Sorry I dont think I was clear. We are currently not using the CLI to run kedro. We merely deploy the code onto databricks and import the run.py file and call the main method (passing in tags, extra_params etc).

It sounds like this isn’t the recommended solution. Is there a workaround with the way we run our pipelines or would you recommend moving to CLI commands?

Thanks,
Vinay

so our main method looks like this:

def main(tags: Iterable[str] = None,
        runner: AbstractRunner = None,
        node_names: Iterable[str] = None,
        from_nodes: Iterable[str] = None,
        to_nodes: Iterable[str] = None,
        from_inputs: Iterable[str] = None,
        load_versions: Dict[str, str] = None,
        pipeline_name: str = None,
        extra_params: Dict[str, Any] = None,
        update_hive_col_comments: Dict[str, Any] = {'update_flag': 0}):
    # Entry point for running a Kedro project packaged with `kedro package`
    # using `python -m <project_package>.run` command.
    logger = logging.getLogger(__name__)
    # By default, project main will not update hive col comments
    package_name = Path(__file__).resolve().parent.name
    with KedroSession.create(package_name,
        project_path=None,
        save_on_close=True,
        env=None,
        extra_params=extra_params) as session:
1 Like

Ah, I see I see. So this will depend a lot on what kind of parameters you’re interleaving with the TemplatedConfigLoader.

My suggestion would be to see how far you can get using native kedro implementations for things; it’s quite comprehensive, so you probably can get away from using too many extra params.
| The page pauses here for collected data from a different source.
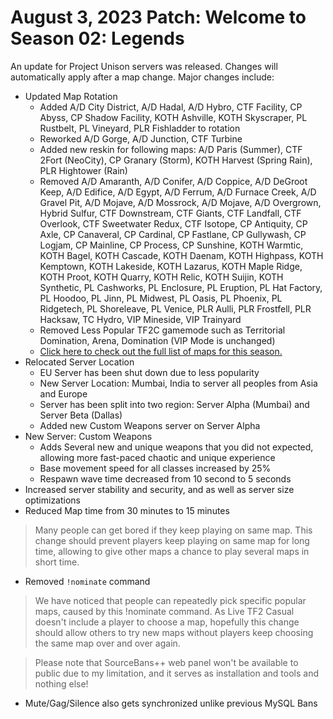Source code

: # August 3, 2023 Patch: Welcome to Season 02: Legends
An update for Project Unison servers was released. Changes will automatically apply after a map change. Major changes include:

* Updated Map Rotation
    * Added A/D City District, A/D Hadal, A/D Hybro, CTF Facility, CP Abyss, CP Shadow Facility, KOTH Ashville, KOTH Skyscraper, PL Rustbelt, PL Vineyard, PLR Fishladder to rotation
    * Reworked A/D Gorge, A/D Junction, CTF Turbine
    * Added new reskin for following maps: A/D Paris (Summer), CTF 2Fort (NeoCity), CP Granary (Storm), KOTH Harvest (Spring Rain), PLR Hightower (Rain)
    * Removed A/D Amaranth, A/D Conifer, A/D Coppice, A/D DeGroot Keep, A/D Edifice, A/D Egypt, A/D Ferrum, A/D Furnace Creek, A/D Gravel Pit, A/D Mojave, A/D Mossrock, A/D Mojave, A/D Overgrown, Hybrid Sulfur, CTF Downstream, CTF Giants, CTF Landfall, CTF Overlook, CTF Sweetwater Redux, CTF Isotope, CP Antiquity, CP Axle, CP Canaveral, CP Cardinal, CP Fastlane, CP Gullywash, CP Logjam, CP Mainline, CP Process, CP Sunshine, KOTH Warmtic, KOTH Bagel, KOTH Cascade, KOTH Daenam, KOTH Highpass, KOTH Kemptown, KOTH Lakeside, KOTH Lazarus, KOTH Maple Ridge, KOTH Proot, KOTH Quarry, KOTH Relic, KOTH Suijin, KOTH Synthetic, PL Cashworks, PL Enclosure, PL Eruption, PL Hat Factory, PL Hoodoo, PL Jinn, PL Midwest, PL Oasis, PL Phoenix, PL Ridgetech, PL Shoreleave, PL Venice, PLR Aulli, PLR Frostfell, PLR Hacksaw, TC Hydro, VIP Mineside, VIP Trainyard
    * Removed Less Popular TF2C gamemode such as Territorial Domination, Arena, Domination (VIP Mode is unchanged)
    * [Click here to check out the full list of maps for this season.](https://raw.githubusercontent.com/Project-Unison/Map-Rotations/main/tf2classic/cfg/mapcycle.txt)
* Relocated Server Location
    * EU Server has been shut down due to less popularity
    * New Server Location: Mumbai, India to server all peoples from Asia and Europe
    * Server has been split into two region: Server Alpha (Mumbai) and Server Beta (Dallas)
    * Added new Custom Weapons server on Server Alpha
* New Server: Custom Weapons
    * Adds Several new and unique weapons that you did not expected, allowing more fast-paced chaotic and unique experience
    * Base movement speed for all classes increased by 25%
    * Respawn wave time decreased from 10 second to 5 seconds
* Increased server stability and security, and as well as server size optimizations
* Reduced Map time from 30 minutes to 15 minutes
> Many people can get bored if they keep playing on same map. This change should prevent players keep playing on same map for long time, allowing to give other maps a chance to play several maps in short time.
* Removed `!nominate` command
> We have noticed that people can repeatedly pick specific popular maps, caused by this !nominate command. As Live TF2 Casual doesn't include a player to choose a map, hopefully this change should allow others to try new maps without players keep choosing the same map over and over again.


> Please note that SourceBans++ web panel won't be available to public due to my limitation, and it serves as installation and tools and nothing else!
* Mute/Gag/Silence also gets synchronized unlike previous MySQL Bans
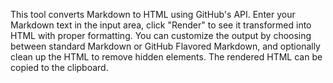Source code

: This tool converts Markdown to HTML using GitHub's API. Enter your Markdown text in the input area, click "Render" to see it transformed into HTML with proper formatting. You can customize the output by choosing between standard Markdown or GitHub Flavored Markdown, and optionally clean up the HTML to remove hidden elements. The rendered HTML can be copied to the clipboard.

<!-- Generated from commit: 236b41c074f58637f95aca73b8134dca28de1cee -->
Perhaps by using environments, and then figuring out a way to move some of the templated variables into the pipeline itself

1 Like

Im mainly using the globals.yml to pass the correct environments or mount paths or specific dates of data i.e:

{mnt_base_folders.processed}/{environment}/source/name/$(date)

The ability to update globals.yml file with these at run time is definitely something we love. Is there another way we can pass these at run time?
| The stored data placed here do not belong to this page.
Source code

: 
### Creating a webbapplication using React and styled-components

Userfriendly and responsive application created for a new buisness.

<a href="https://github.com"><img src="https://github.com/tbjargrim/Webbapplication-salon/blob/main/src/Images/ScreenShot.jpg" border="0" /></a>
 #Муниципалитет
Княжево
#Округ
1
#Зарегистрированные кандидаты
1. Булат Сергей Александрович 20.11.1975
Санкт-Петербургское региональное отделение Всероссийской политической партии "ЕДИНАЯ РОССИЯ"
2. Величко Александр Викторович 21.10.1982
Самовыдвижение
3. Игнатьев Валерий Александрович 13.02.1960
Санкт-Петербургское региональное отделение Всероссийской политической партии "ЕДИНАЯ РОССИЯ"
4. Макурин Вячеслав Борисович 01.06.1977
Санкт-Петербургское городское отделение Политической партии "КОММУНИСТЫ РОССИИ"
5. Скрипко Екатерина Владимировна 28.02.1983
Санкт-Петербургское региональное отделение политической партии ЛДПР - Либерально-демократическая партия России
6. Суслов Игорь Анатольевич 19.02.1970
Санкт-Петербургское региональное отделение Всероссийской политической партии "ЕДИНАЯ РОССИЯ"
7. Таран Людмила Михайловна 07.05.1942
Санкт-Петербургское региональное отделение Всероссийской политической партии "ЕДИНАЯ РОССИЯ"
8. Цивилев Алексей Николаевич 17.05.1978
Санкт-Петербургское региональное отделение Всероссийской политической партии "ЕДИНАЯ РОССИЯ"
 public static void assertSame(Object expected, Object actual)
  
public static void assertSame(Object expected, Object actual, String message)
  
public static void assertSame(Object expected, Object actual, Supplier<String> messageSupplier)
I agree that we defo should be working with native implementations and want to uprade to 0.17.0 with that in mind :smiley:

1 Like

Aha, interesting. How many datasets and of what kind are they? I’m assuming they’re all basically SparkDataSets?

We have 100+ datasets.
We’ve created custom class to read spark datasets as we wanted to use hive as well as build some other fun features.

@DataEngineerOne tried your register_config_loader hook but also got RuntimeError: There is no active Kedro session. Unlike @vinay I’m not messing with run.py.

Any ideas?

Hi @facepalm - I posted this issue to stack overflow and got a response stating that there will be a fix for this in the next release.